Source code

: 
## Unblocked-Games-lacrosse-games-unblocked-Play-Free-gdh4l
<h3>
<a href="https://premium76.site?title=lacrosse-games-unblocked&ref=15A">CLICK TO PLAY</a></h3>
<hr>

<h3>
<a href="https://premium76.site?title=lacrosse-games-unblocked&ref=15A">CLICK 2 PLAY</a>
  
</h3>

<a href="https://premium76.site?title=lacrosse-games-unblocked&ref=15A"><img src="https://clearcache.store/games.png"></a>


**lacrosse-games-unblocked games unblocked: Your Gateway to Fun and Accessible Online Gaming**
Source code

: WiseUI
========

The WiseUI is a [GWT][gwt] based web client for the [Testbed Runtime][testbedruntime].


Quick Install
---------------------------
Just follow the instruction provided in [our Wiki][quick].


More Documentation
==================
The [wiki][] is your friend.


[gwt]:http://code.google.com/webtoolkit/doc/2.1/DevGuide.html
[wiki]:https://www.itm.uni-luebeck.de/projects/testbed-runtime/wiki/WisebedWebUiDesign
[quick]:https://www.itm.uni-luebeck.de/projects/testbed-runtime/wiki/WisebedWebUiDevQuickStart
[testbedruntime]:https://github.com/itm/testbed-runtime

- About this exercise -
Copy out each line of the data where the string "lacrosse" appears.

- Response to the exercise -
## Unblocked-Games-lacrosse-games-unblocked-Play-Free-gdh4l
<a href="https://premium76.site?title=lacrosse-games-unblocked&ref=15A">CLICK TO PLAY</a></h3>
<a href="https://premium76.site?title=lacrosse-games-unblocked&ref=15A">CLICK 2 PLAY</a>
<a href="https://premium76.site?title=lacrosse-games-unblocked&ref=15A"><img src="https://clearcache.store/games.png"></a>
**lacrosse-games-unblocked games unblocked: Your Gateway to Fun and Accessible Online Gaming**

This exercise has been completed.